Doha ou le bal masqué des voeux inavouables

La conférence de Doha a de nouveau ouvert ses portes de samedi 29 novembre 2008 pour quatre jours. Que peut-on attendre d´elle au moment où l´occident gangrené par une crise économique pesante s´attend à supporter le choc dévastateur d´une crise financière exceptionnelle dans son histoire depuis 1929 ? Le continent africain le plus concerné par l´aide économique au développement devait-il toujours compter sur l´aide dans ces difficiles conditions économiques mondiales ; que faisait-il lui-même pour se sortir du sous développement ?

 

Au bal des fausses illusions, seul compte la liberté qu´on crée avec ses propres pas de danse économique.

 

« On ne peut pas continuellement attendre des autres qu´ils nous aident et soient sincères à notre endroit quand nous-mêmes nous ne nous donnons pas la peine d´être généreux et vertueux envers notre propre avenir. »  MK

Oui, que pouvait-on attendre d´une conférence de Doha où seul Sarkozy s´est déplacé pour représenté tout l´occident, les autres partenaires industrialisés ayant vraisemblablement estimé qu´il était temps de mettre fin, surtout en cette période de crise accrue, à l´entretien de fausses illusions qu´ils n´étaient plus en mesure de supporter la douteuse promesse. Et même si Sarkozy s´évertua d´emblée à tranquilliser le Sud, de conférence en conférence la vérité avait cessé par jaillir de toutes les pores de dame illusion. Celui qui croyait encore fermement à l´aide décisive occidentale envers les pays pauvre ; celui-là rêvait debout ou n´avait pas écouté les remontrances du secrétaire général de l’Assemblée générale des Nations unies, Miguel d'Escoto qui dénonça l’attitude des pays occidentaux « qui n’ont pas pris les décisions nécessaires à la réalisation des objectifs du millénaire pour réduire la pauvreté ». L’engagement pris par les pays riches était de consacrer 0,7% de leur produit intérieur brut (PIB) à l’aide qui attend depuis 40 ans. Le consensus de Monterrey consacrait également le commerce comme pilier du développement. Or, « les subventions agricoles américaines et européennes ne l’ont pas rendu possible », a ajouté le secrétaire général de l’Assemblée générale des Nations unies.
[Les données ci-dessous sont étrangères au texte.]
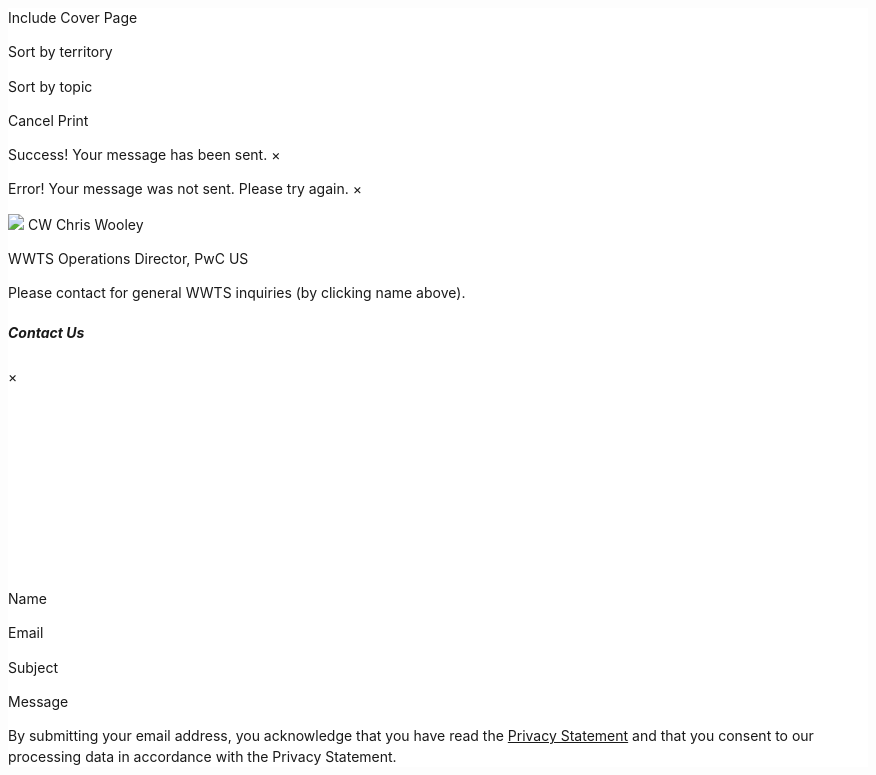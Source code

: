 Include Cover Page

Sort by territory

Sort by topic




Cancel
Print








Success! Your message has been sent.
×




 Error! Your message was not sent. Please try again.
×




![](-/media/world-wide-tax-summaries/attachments/global---chris-wooley.ashx%3Frev=ac5e5f3223b34096b1afc2a6009c7320&revision=ac5e5f32-23b3-4096-b1af-c2a6009c7320&hash=859B7ADC84DC2CBEC9760E9E6EE7DE6D0A8BFCDF)
CW
Chris Wooley

WWTS Operations Director, PwC US

Please contact for general WWTS inquiries (by clicking name above).  



##### Contact Us

×


 
![](republic-of-namibia%3FtopicTypeId=acb0dfca-7ffb-4322-9fd9-f9f8521a016c.html)


###### 



Name


Email


Subject


Message




By submitting your email address, you acknowledge that you have read the [Privacy Statement](https://www.pwc.com/gx/en/legal-notices/pwc-privacy-statement.html "Privacy Statement") and that you consent to our processing data in accordance with the Privacy Statement.
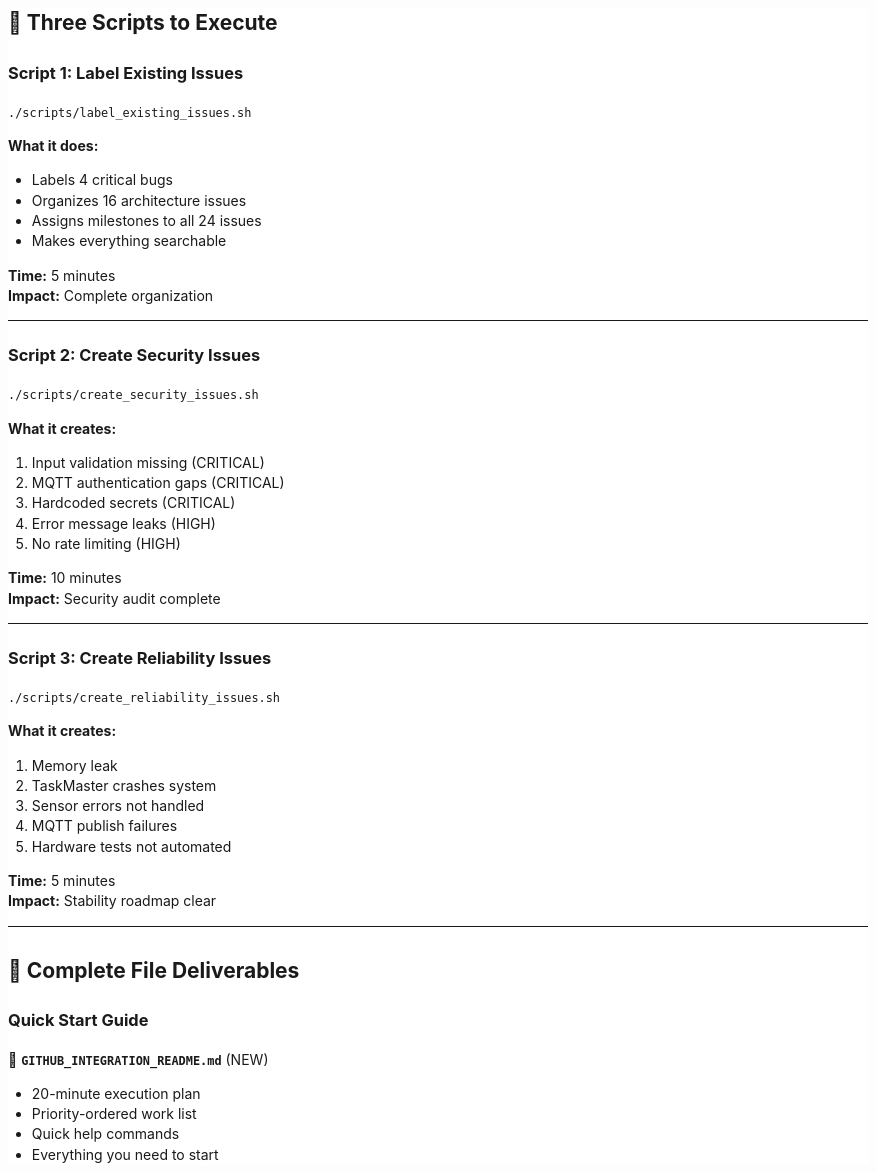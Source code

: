 
## 🚀 Three Scripts to Execute

### Script 1: Label Existing Issues
```bash
./scripts/label_existing_issues.sh
```
**What it does:**
- Labels 4 critical bugs
- Organizes 16 architecture issues
- Assigns milestones to all 24 issues
- Makes everything searchable

**Time:** 5 minutes  
**Impact:** Complete organization

---

### Script 2: Create Security Issues
```bash
./scripts/create_security_issues.sh
```
**What it creates:**
1. Input validation missing (CRITICAL)
2. MQTT authentication gaps (CRITICAL)
3. Hardcoded secrets (CRITICAL)
4. Error message leaks (HIGH)
5. No rate limiting (HIGH)

**Time:** 10 minutes  
**Impact:** Security audit complete

---

### Script 3: Create Reliability Issues
```bash
./scripts/create_reliability_issues.sh
```
**What it creates:**
1. Memory leak
2. TaskMaster crashes system
3. Sensor errors not handled
4. MQTT publish failures
5. Hardware tests not automated

**Time:** 5 minutes  
**Impact:** Stability roadmap clear

---

## 📁 Complete File Deliverables

### Quick Start Guide
📄 **`GITHUB_INTEGRATION_README.md`** (NEW)
- 20-minute execution plan
- Priority-ordered work list
- Quick help commands
- Everything you need to start
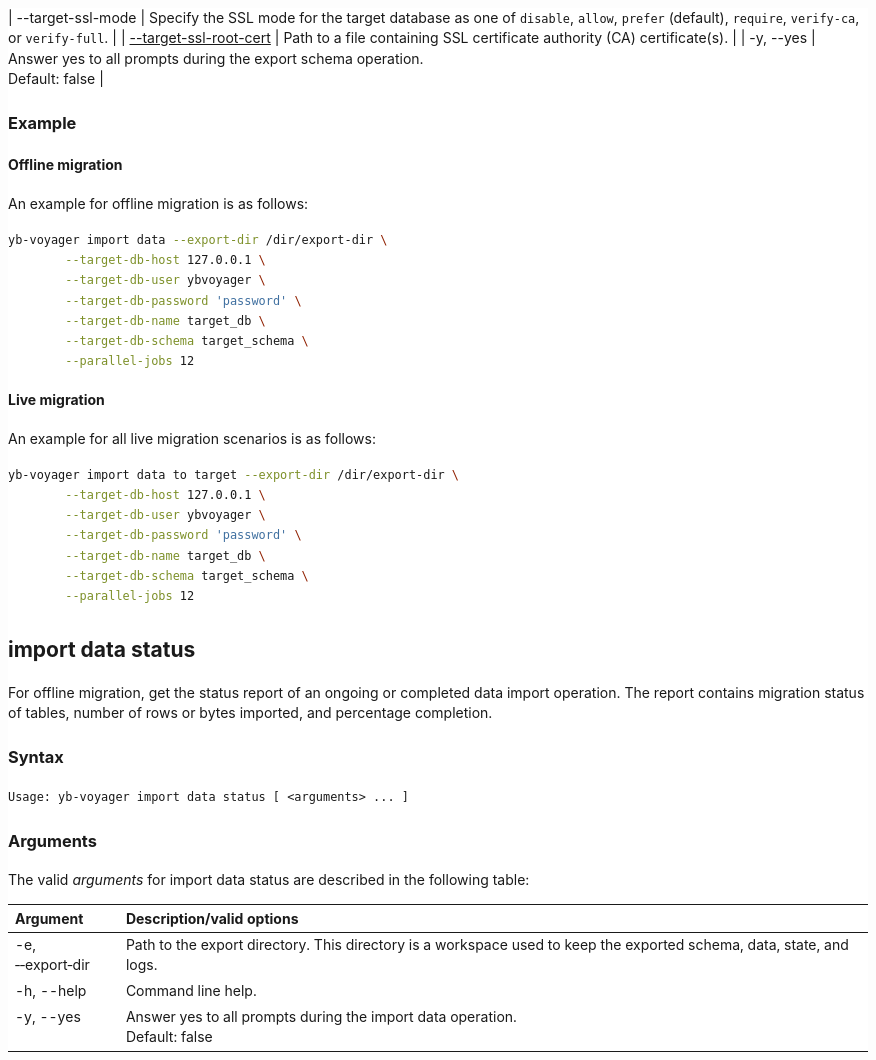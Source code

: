 | --target-ssl-mode | Specify the SSL mode for the target database as one of `disable`, `allow`, `prefer` (default), `require`, `verify-ca`, or `verify-full`. |
| [--target-ssl-root-cert](../../yb-voyager-cli/#yugabytedb-options) | Path to a file containing SSL certificate authority (CA) certificate(s). |
| -y, --yes | Answer yes to all prompts during the export schema operation. <br>Default: false |

### Example

#### Offline migration

An example for offline migration is as follows:

```sh
yb-voyager import data --export-dir /dir/export-dir \
        --target-db-host 127.0.0.1 \
        --target-db-user ybvoyager \
        --target-db-password 'password' \
        --target-db-name target_db \
        --target-db-schema target_schema \
        --parallel-jobs 12
```

#### Live migration

An example for all live migration scenarios is as follows:

```sh
yb-voyager import data to target --export-dir /dir/export-dir \
        --target-db-host 127.0.0.1 \
        --target-db-user ybvoyager \
        --target-db-password 'password' \
        --target-db-name target_db \
        --target-db-schema target_schema \
        --parallel-jobs 12
```

## import data status

For offline migration, get the status report of an ongoing or completed data import operation. The report contains migration status of tables, number of rows or bytes imported, and percentage completion.

### Syntax

```text
Usage: yb-voyager import data status [ <arguments> ... ]
```

### Arguments

The valid *arguments* for import data status are described in the following table:

| Argument | Description/valid options |
| :------- | :------------------------ |
| -e, &#8209;&#8209;export&#8209;dir | Path to the export directory. This directory is a workspace used to keep the exported schema, data, state, and logs.|
| -h, --help | Command line help. |
| -y, --yes | Answer yes to all prompts during the import data operation. <br>Default: false |
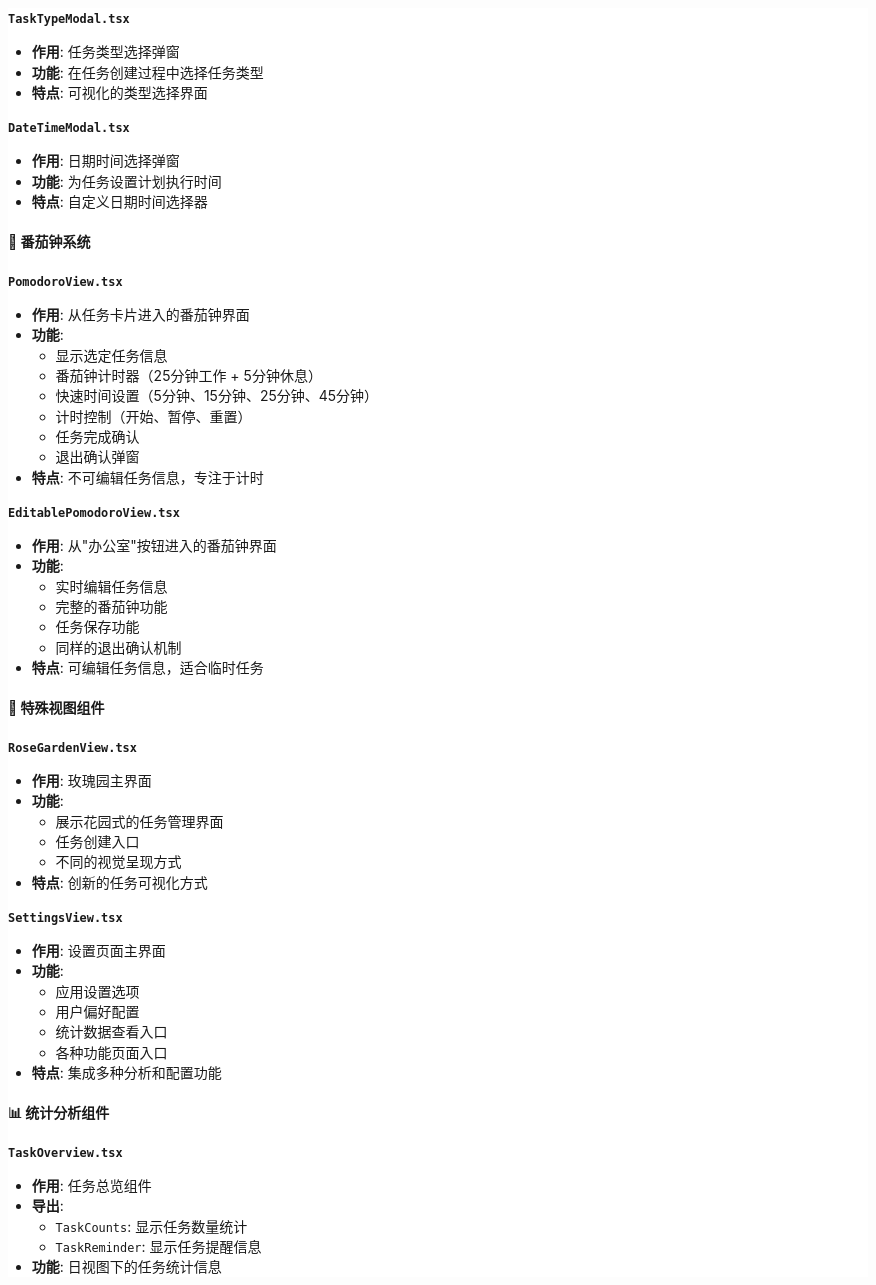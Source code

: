 **`TaskTypeModal.tsx`**
- **作用**: 任务类型选择弹窗
- **功能**: 在任务创建过程中选择任务类型
- **特点**: 可视化的类型选择界面

**`DateTimeModal.tsx`**
- **作用**: 日期时间选择弹窗
- **功能**: 为任务设置计划执行时间
- **特点**: 自定义日期时间选择器

#### 🍅 番茄钟系统

**`PomodoroView.tsx`**
- **作用**: 从任务卡片进入的番茄钟界面
- **功能**: 
  - 显示选定任务信息
  - 番茄钟计时器（25分钟工作 + 5分钟休息）
  - 快速时间设置（5分钟、15分钟、25分钟、45分钟）
  - 计时控制（开始、暂停、重置）
  - 任务完成确认
  - 退出确认弹窗
- **特点**: 不可编辑任务信息，专注于计时

**`EditablePomodoroView.tsx`**
- **作用**: 从"办公室"按钮进入的番茄钟界面
- **功能**: 
  - 实时编辑任务信息
  - 完整的番茄钟功能
  - 任务保存功能
  - 同样的退出确认机制
- **特点**: 可编辑任务信息，适合临时任务

#### 🌹 特殊视图组件

**`RoseGardenView.tsx`**
- **作用**: 玫瑰园主界面
- **功能**: 
  - 展示花园式的任务管理界面
  - 任务创建入口
  - 不同的视觉呈现方式
- **特点**: 创新的任务可视化方式

**`SettingsView.tsx`**
- **作用**: 设置页面主界面
- **功能**: 
  - 应用设置选项
  - 用户偏好配置
  - 统计数据查看入口
  - 各种功能页面入口
- **特点**: 集成多种分析和配置功能

#### 📊 统计分析组件

**`TaskOverview.tsx`**
- **作用**: 任务总览组件
- **导出**: 
  - `TaskCounts`: 显示任务数量统计
  - `TaskReminder`: 显示任务提醒信息
- **功能**: 日视图下的任务统计信息
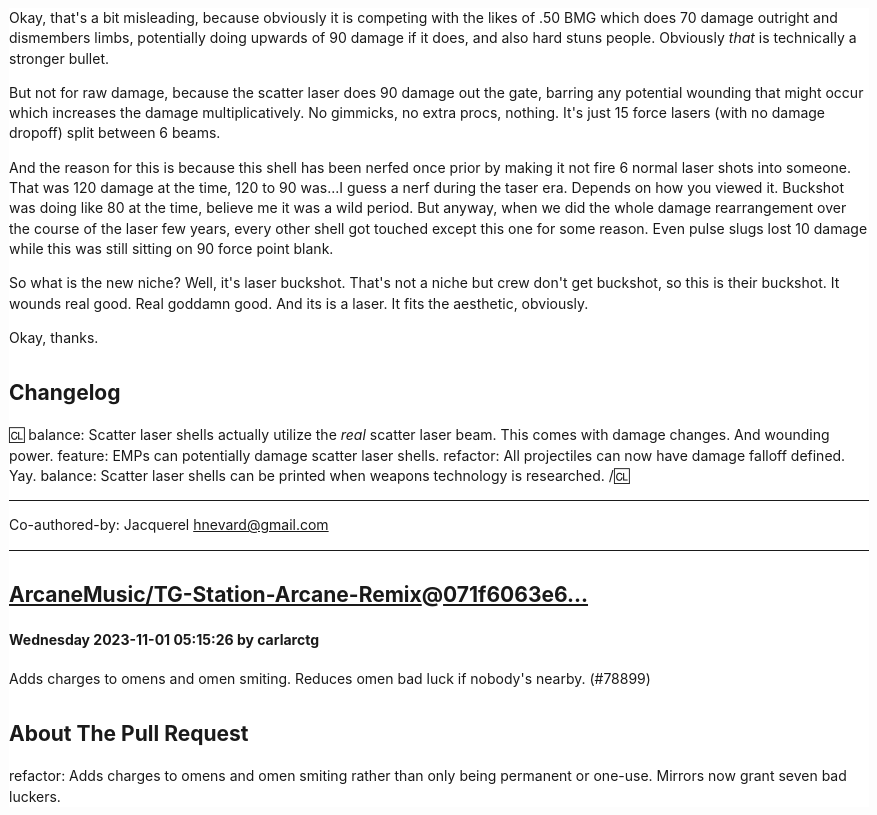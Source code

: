Okay, that's a bit misleading, because obviously it is competing with
the likes of .50 BMG which does 70 damage outright and dismembers limbs,
potentially doing upwards of 90 damage if it does, and also hard stuns
people. Obviously _that_ is technically a stronger bullet.

But not for raw damage, because the scatter laser does 90 damage out the
gate, barring any potential wounding that might occur which increases
the damage multiplicatively. No gimmicks, no extra procs, nothing. It's
just 15 force lasers (with no damage dropoff) split between 6 beams.

And the reason for this is because this shell has been nerfed once prior
by making it not fire 6 normal laser shots into someone. That was 120
damage at the time, 120 to 90 was...I guess a nerf during the taser era.
Depends on how you viewed it. Buckshot was doing like 80 at the time,
believe me it was a wild period. But anyway, when we did the whole
damage rearrangement over the course of the laser few years, every other
shell got touched except this one for some reason. Even pulse slugs lost
10 damage while this was still sitting on 90 force point blank.

So what is the new niche? Well, it's laser buckshot. That's not a niche
but crew don't get buckshot, so this is their buckshot. It wounds real
good. Real goddamn good. And its is a laser. It fits the aesthetic,
obviously.

Okay, thanks.

## Changelog
:cl:
balance: Scatter laser shells actually utilize the _real_ scatter laser
beam. This comes with damage changes. And wounding power.
feature: EMPs can potentially damage scatter laser shells.
refactor: All projectiles can now have damage falloff defined. Yay.
balance: Scatter laser shells can be printed when weapons technology is
researched.
/:cl:

---------

Co-authored-by: Jacquerel <hnevard@gmail.com>

---
## [ArcaneMusic/TG-Station-Arcane-Remix](https://github.com/ArcaneMusic/TG-Station-Arcane-Remix)@[071f6063e6...](https://github.com/ArcaneMusic/TG-Station-Arcane-Remix/commit/071f6063e69d39e1403eca917a395191339f353a)
#### Wednesday 2023-11-01 05:15:26 by carlarctg

Adds charges to omens and omen smiting. Reduces omen bad luck if nobody's nearby. (#78899)

## About The Pull Request

refactor: Adds charges to omens and omen smiting rather than only being
permanent or one-use. Mirrors now grant seven bad luckers.

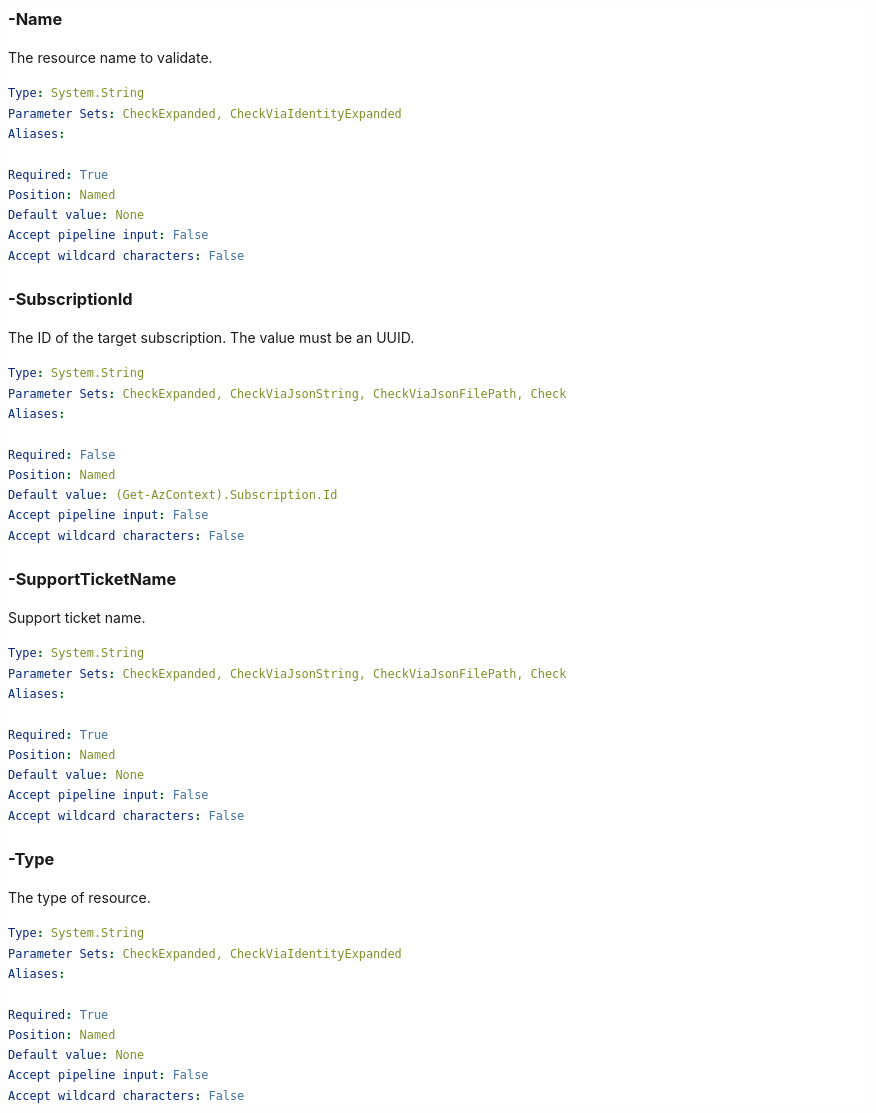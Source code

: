### -Name
The resource name to validate.

```yaml
Type: System.String
Parameter Sets: CheckExpanded, CheckViaIdentityExpanded
Aliases:

Required: True
Position: Named
Default value: None
Accept pipeline input: False
Accept wildcard characters: False
```

### -SubscriptionId
The ID of the target subscription.
The value must be an UUID.

```yaml
Type: System.String
Parameter Sets: CheckExpanded, CheckViaJsonString, CheckViaJsonFilePath, Check
Aliases:

Required: False
Position: Named
Default value: (Get-AzContext).Subscription.Id
Accept pipeline input: False
Accept wildcard characters: False
```

### -SupportTicketName
Support ticket name.

```yaml
Type: System.String
Parameter Sets: CheckExpanded, CheckViaJsonString, CheckViaJsonFilePath, Check
Aliases:

Required: True
Position: Named
Default value: None
Accept pipeline input: False
Accept wildcard characters: False
```

### -Type
The type of resource.

```yaml
Type: System.String
Parameter Sets: CheckExpanded, CheckViaIdentityExpanded
Aliases:

Required: True
Position: Named
Default value: None
Accept pipeline input: False
Accept wildcard characters: False
```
On se trouvait donc non au bal des sourds et des muets ou celui du rendez-vous manqué du donné et du recevoir comme bien de naïfs aiment à qualifier ces conférences enfumantes plus largement prometteuses que réellement sincères et franches. Et ici il ne s´agissait pas seulement de bonne foi, ou de promesse donnée ; mais bien de la nature elle-même de la situation qui liait les deux partis : d´un côté les riches qui se rendaient de jour en jour compte que leurs richesses étaient fondées sur l´exploitation des pauvres, et de l´autre des pauvres qui tardaient à comprendre qu´il fallait se libérer du joug exploitant des riches en accumulant soi-même. Attendre que les pays riches fassent ou propulsent les pays pauvres dans le développement ; cela n´était pas seulement une illusion de parvenu naïf aliéné et irréaliste, car cela était nocif aux intérêts agricoles et industriels des pays riches ! Ils réduiraient donc leurs gains et leurs influences économiques ou se mettraient eux-mêmes la corde au cou entraînant leurs économies à se rétrécir. En pleine période de crise économique, on se garde bien de piétiner sur ses rentrées quelles qu´elles soient.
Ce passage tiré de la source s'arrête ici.